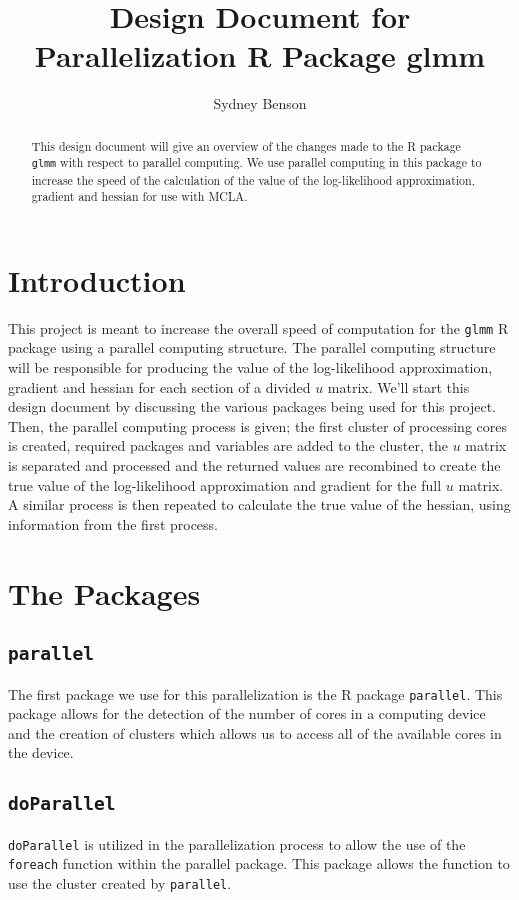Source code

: \documentclass{article}
\title{Design Document for Parallelization R Package glmm}
\author{Sydney Benson}
\begin{document}
\maketitle{}

\begin{abstract}
This design document will give an overview of the changes made to the R package \texttt{glmm} with respect to parallel computing. We use parallel computing in this package to increase the speed of the calculation of the value of the log-likelihood approximation, gradient and hessian for use with MCLA. 
\end{abstract}

\section{Introduction}
This project is meant to increase the overall speed of computation for the \texttt{glmm} R package using a parallel computing structure. The parallel computing structure will be responsible for producing the value of the log-likelihood approximation, gradient and hessian for each section of a divided $u$ matrix. We'll start this design document by discussing the various packages being used for this project. Then, the parallel computing process is given; the first cluster of processing cores is created, required packages and variables are added to the cluster, the $u$ matrix is separated and processed and the returned values are recombined to create the true value of the log-likelihood approximation and gradient for the full $u$ matrix. A similar process is then repeated to calculate the true value of the hessian, using information from the first process.

\section{The Packages}
\subsection{\texttt{parallel}}
The first package we use for this parallelization is the R package \texttt{parallel}. This package allows for the detection of the number of cores in a computing device and the creation of clusters which allows us to access all of the available cores in the device.

\subsection{\texttt{doParallel}}
\texttt{doParallel} is utilized in the parallelization process to allow the use of the \texttt{foreach} function within the parallel package. This package allows the function to use the cluster created by \texttt{parallel}. 
\end{document}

=======

What the exercise asks >>
Please go through the data above and copy each line containing the word "allows".

Exercise response >>
The first package we use for this parallelization is the R package \texttt{parallel}. This package allows for the detection of the number of cores in a computing device and the creation of clusters which allows us to access all of the available cores in the device.
\texttt{doParallel} is utilized in the parallelization process to allow the use of the \texttt{foreach} function within the parallel package. This package allows the function to use the cluster created by \texttt{parallel}. 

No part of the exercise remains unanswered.